Lot 5
  • 5

Marten van Cleve the Elder

Estimate
100,000 - 150,000 GBP
Sold
106,250 GBP
bidding is closed

Description

  • Marten van Cleve the Elder
  • A wedding dance
  • oil on oak panel, circular

Provenance

Anonymous sale ('Property from a Canadian Estate'), New York, Christie's, 3 October 2001, lot 3;
With Koetser Gallery, Zurich, 2002;
From whom acquired by the present owner.

Literature

K. Ertz and C. Nitze-Ertz, Marten van Cleve 1524–1581, Lingen 2014, pp. 65, 197, cat. no. 131, reproduced p. 196, fig. 131.

Catalogue Note

Van Cleve’s numerous depictions of wedding dances (as recounted in the note for lot 1 in this catalogue) most often follow a pattern devised and popularised by Pieter Brueghel the Elder (1525–1569), but this close composition of an intimate celebration dominated by the poised musician seems to be of Van Cleve's own invention. It is unusual in the emphasis given to the figure of the bagpiper leaning against the tree trunk as he alone squeezes out the tune to which the merry revellers dance.

The motif of the bagpipe in sixteenth-century Netherlandish art was, however, well established.

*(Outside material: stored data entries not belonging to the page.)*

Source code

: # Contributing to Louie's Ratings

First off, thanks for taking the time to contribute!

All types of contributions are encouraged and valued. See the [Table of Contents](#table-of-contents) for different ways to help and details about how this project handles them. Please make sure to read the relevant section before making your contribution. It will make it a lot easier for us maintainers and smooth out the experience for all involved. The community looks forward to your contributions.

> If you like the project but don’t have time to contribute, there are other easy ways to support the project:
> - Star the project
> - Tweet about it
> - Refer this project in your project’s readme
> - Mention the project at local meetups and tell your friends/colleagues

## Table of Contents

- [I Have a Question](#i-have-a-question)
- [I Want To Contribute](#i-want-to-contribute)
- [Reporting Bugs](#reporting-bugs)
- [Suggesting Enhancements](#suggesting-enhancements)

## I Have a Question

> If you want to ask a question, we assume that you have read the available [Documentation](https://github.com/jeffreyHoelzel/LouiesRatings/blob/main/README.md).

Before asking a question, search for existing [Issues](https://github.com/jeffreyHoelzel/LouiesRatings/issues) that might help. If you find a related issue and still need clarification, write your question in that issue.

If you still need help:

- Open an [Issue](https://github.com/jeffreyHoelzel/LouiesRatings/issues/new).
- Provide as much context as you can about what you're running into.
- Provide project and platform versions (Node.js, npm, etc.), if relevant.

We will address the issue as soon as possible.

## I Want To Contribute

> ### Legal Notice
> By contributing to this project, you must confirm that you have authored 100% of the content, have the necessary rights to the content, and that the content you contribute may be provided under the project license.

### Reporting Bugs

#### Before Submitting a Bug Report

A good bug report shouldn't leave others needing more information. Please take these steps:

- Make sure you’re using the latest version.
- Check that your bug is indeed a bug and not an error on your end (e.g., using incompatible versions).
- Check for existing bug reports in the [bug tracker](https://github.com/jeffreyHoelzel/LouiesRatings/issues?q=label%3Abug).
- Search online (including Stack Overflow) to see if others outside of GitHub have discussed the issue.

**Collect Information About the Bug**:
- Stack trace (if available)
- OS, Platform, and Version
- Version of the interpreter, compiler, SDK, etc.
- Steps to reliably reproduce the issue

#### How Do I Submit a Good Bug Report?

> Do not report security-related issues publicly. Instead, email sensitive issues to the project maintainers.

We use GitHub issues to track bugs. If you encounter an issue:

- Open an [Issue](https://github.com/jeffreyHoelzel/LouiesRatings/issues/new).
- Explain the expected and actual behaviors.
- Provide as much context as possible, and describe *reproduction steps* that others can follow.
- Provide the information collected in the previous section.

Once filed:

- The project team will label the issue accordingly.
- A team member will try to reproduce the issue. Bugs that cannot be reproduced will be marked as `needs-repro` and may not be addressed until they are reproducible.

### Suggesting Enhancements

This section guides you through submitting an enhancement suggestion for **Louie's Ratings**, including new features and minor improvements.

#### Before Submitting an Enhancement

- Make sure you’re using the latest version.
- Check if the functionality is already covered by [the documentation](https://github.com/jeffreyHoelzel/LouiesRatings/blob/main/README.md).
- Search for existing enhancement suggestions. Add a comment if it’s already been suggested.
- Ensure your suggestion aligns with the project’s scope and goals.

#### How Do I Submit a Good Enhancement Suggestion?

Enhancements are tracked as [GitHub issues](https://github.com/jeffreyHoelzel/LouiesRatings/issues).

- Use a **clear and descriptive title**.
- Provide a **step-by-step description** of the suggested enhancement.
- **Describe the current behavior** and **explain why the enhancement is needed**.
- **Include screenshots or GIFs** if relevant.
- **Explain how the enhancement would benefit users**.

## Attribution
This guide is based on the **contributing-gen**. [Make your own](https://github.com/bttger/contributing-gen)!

In the right hand hellish panel of Hieronymus Bosch’s 1510 triptych The Garden of Earthly Delights, devils lead sinners in a dance around an enormous flesh-coloured bagpipe, a symbol again repeated on the sign of the inn inside a giant eggshell of a man’s torso, in which sinners are depicting drinking, leaving little doubt as to the popular interpretation of the instruments symbolic meaning by the early sixteenth century.1 The bagpipe or lillepijp (prick-pipe) had become, by Van Cleve’s time, the instrument of choice of peasants, beggars, shepherds and all other representatives of the lowest social class, and was often included in representations of peasant celebrations where it was frequently associated with drunkenness and folly, gluttony and lust.2

The present bagpiper, in the imposing position afforded to him by Van Cleve, is reminiscent of another in a print by Albrecht Dürer, dated 1514.3 Durer’s bagpiper similarly leans quite casually against a tree as he squeezes the leather bag between his forearms, the two upright drones slung over his far shoulder. While Dürer’s bagpiper is the sole subject of his print, Van Cleve’s figure acts as an effective repoussoir leading our attention to the dancing figures of the wedding guests; to the bride resplendent in her wedding crown and belt of red beads, and on over the heads of the dancers to the flock of unwatched sheep and to a reveller who looks as though he has over-indulged at the wedding feast. Pieter Bruegel the Elder used figures that served a similar purpose at either side of the composition of his earliest documented Wedding Dance in the Detroit Institute of Arts, one of which is also a bagpiper.4

 

1. See M. Ilsink et al., Hieronymus Bosch, Painter and Draughtsman: Catalogue Raisonné, New Haven and London 2016, p. 356, cat. no. 21, reproduced, and the detail reproduced p. 363, fig. 21.24.

2. E. Buijsen et al., Music and Painting in the Golden Age, exhibition catalogue, The Hague 1994, p. 246.

3. The Metropolitan Museum of Art, New York, accession no. 19.73.103.

4. Detroit Institute of Arts accession no. 30.374. See F. Grossmann, Brueghel, The Paintings, London 1955, p. 200, cat. no. 121, reproduced pl. 121.